The Churchill Club () was a group of eight teenage schoolboys from Aalborg Cathedral School in the north of Jutland who performed acts of sabotage against the Germans during the occupation of Denmark in the Second World War.

The Churchill Club was one of the earliest resistance groups to be formed in Denmark. Under the leadership of 16-year-old Knud Pedersen, their activities began at the end of 1941 when they began to target the German occupation forces in Aalborg to imitate the resistance of Norwegian soldiers. They succeeded in carrying out 25 acts of sabotage before they were arrested by the police in May 1942.  Some of those acts of sabotage included stealing weapons and destroying vehicles, blueprints, and plane parts. The boys were charged with a fine of 1,860 million kroner for the destroyed Nazi property; their sentences ranged from one and a half to five years in prison. Even after imprisonment, some of the boys managed to escape at night to continue their sabotage activities for some time.

The RAF Club
On April 9, 1940 the German Army invaded Denmark with little resistance. 14-year old Knud Peterson and his family saw the horrific acts of violence the German troops committed against their people. Knud and his older brother Jens also saw how Norway was fighting the invasion and felt shame in their country for giving in within just a few hours. Knud, along with his friends and family, started a small resistance group in Odense, Denmark. They named themselves the RAF after the British Royal Air Force because of the high level of respect they had for them. They started with small acts of sabotage such as cutting phone lines of German Military Headquarters, and turning around or breaking German street direction signs. They performed these small acts through the summer and fall of 1940. In April 1941, Pedersen moved to Aalborg, forming the Churchill Club there. This was a very brave act and got lots of respect. Meanwhile, the RAF Club stayed active and eventually was in friendly competition with the Churchill Club.

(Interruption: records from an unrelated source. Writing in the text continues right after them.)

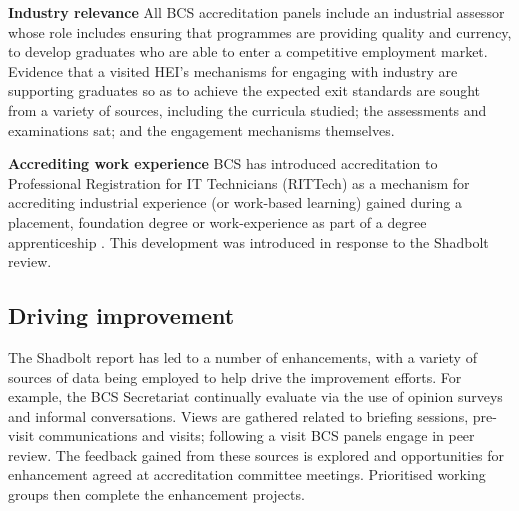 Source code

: \documentclass[sigconf]{acmart}
\begin{document}
{\textbf{Industry relevance}} All BCS accreditation panels include an
industrial assessor whose role includes ensuring that programmes are
providing quality and currency, to develop graduates who are able to
enter a competitive employment market. Evidence that a visited HEI's
mechanisms for engaging with industry are supporting graduates so as
to achieve the expected exit standards are sought from a variety of
sources, including the curricula studied; the assessments and
examinations sat; and the engagement mechanisms themselves.



{\textbf{Accrediting work experience}} BCS has introduced
accreditation to Professional Registration for IT Technicians
(RITTech) as a mechanism for accrediting industrial experience (or
work-based learning) gained during a placement, foundation degree or
work-experience as part of a degree apprenticeship
\cite[p8]{BCS2018a}. This development was introduced in response to
the Shadbolt review.

\subsection{Driving improvement}

The Shadbolt report has led to a number of enhancements, with a
variety of sources of data being employed to help drive the improvement
efforts. For example, the BCS Secretariat continually evaluate via the
use of opinion surveys and informal conversations. Views are gathered
related to briefing sessions, pre-visit communications and visits;
following a visit BCS panels engage in peer review. The feedback
gained from these sources is explored and opportunities for
enhancement agreed at accreditation committee meetings. Prioritised
working groups then complete the enhancement projects.
\end{document}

Formation of the Churchill Club

In the spring of 1941, Knud Pedersen and his family moved 150 miles north to Aalborg, Denmark. It wasn't until a few days before Christmas of 1941 when Knud wanted to bring the rebellious acts from Odense to Aalborg. Knud and his friends called themselves the Churchill Club after Prime Minister of United Kingdom Winston Churchill. They performed their acts of sabotage in the daylight using their bicycles as their form of transportation. They acted in the daytime because at night everything was guarded more heavily. One of their main acts of resistance was painting their symbol on street signs and on the homes and offices of Nazi soldiers. One of their first acts of sabotage was painting the words “War Profiteer” in blue paint on the front of businesses that dealt with the Nazis.

Symbol
The symbol of the Churchill Club imitated the Nazi swastika, it was blue with arrows at the end of each line. The symbol stood for “Flames of Rebellion!”

Acts of Sabotage

In February 1942, the boys of the Churchill Club devised a plan to raid the Fuchs Construction offices at Aalborg airport, an important Luftwaffe base housing 150 bombers used to attack targets in Norway and to protect German ships. The Fuchs construction company was a local company paid by the German Army to build hangars and runways. The boys surreptitiously got past a guarded bridge and made their way to its offices and set a fire inside the main office, destroying blueprints and records. The building did not burn down, but it was their first large scale sabotage.

The Churchill Club always took the opportunity to destroy German vehicles, sometimes by bending their radiator, or dropping a lit match into the fuel tank.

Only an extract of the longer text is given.